At Home Group Inc. announced that it has closed a new $200 million private placement and completed a series of refinancing transactions to strengthen its balance sheet and position the business to take advantage of opportunities created by recent competitive exits in the sector. Under the transactions, a subsidiary of the Company completed a private placement of $200 million aggregate principal amount of 11.500% Senior Secured Notes due 2028 (“New Money Notes”), the net proceeds of which were on-lent to the Company. Concurrent with the offering of the New Money Notes, certain holders of the Company's existing 7.125% Senior Unsecured Notes due 2029 (the “Existing Unsecured Notes”) will exchange their Existing Unsecured Notes for new 7.125%/8.625% Cash/PIK Toggle Senior Secured Notes due 2028 issued by the Company (the “Exchange Notes”).

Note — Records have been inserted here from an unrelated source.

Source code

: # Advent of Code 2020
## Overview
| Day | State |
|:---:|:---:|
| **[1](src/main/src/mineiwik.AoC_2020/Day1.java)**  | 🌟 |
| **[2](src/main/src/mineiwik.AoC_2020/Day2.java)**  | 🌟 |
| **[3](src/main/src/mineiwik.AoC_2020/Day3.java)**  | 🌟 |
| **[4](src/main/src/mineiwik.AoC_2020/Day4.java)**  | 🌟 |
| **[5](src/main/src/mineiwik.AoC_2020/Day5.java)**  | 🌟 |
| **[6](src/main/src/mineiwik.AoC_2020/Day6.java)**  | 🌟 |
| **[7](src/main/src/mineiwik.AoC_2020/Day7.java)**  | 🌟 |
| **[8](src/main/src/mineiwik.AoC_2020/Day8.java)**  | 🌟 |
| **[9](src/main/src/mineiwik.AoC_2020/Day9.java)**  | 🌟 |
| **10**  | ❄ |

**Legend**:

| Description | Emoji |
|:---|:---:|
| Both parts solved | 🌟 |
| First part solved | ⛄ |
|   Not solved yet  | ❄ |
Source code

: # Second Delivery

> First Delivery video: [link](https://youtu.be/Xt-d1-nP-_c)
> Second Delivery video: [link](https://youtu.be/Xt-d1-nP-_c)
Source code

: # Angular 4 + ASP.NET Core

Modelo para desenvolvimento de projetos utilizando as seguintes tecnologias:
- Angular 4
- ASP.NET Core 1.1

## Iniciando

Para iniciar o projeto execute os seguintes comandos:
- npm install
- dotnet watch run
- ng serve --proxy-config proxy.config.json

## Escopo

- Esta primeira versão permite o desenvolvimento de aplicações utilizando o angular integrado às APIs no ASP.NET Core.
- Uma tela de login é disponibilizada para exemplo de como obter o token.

The Company expects to exchange approximately $447 million of its Existing Unsecured Notes for Exchange Notes in aggregate principal amount of approximately $412 million, representing an exchange of Existing Unsecured Notes for Exchange Notes at 90% of par value plus accrued interest. The New Money Notes and the Exchange Notes (“Notes”) were not registered under the Securities Act of 1933, as amended (the “Securities Act”), or any state securities laws, and may not be offered or sold in the United States or to U.S. persons absent registration or an applicable exemption from the registration requirements. The Notes were offered only to qualified institutional buyers in accordance with Rule 144A under the Securities Act.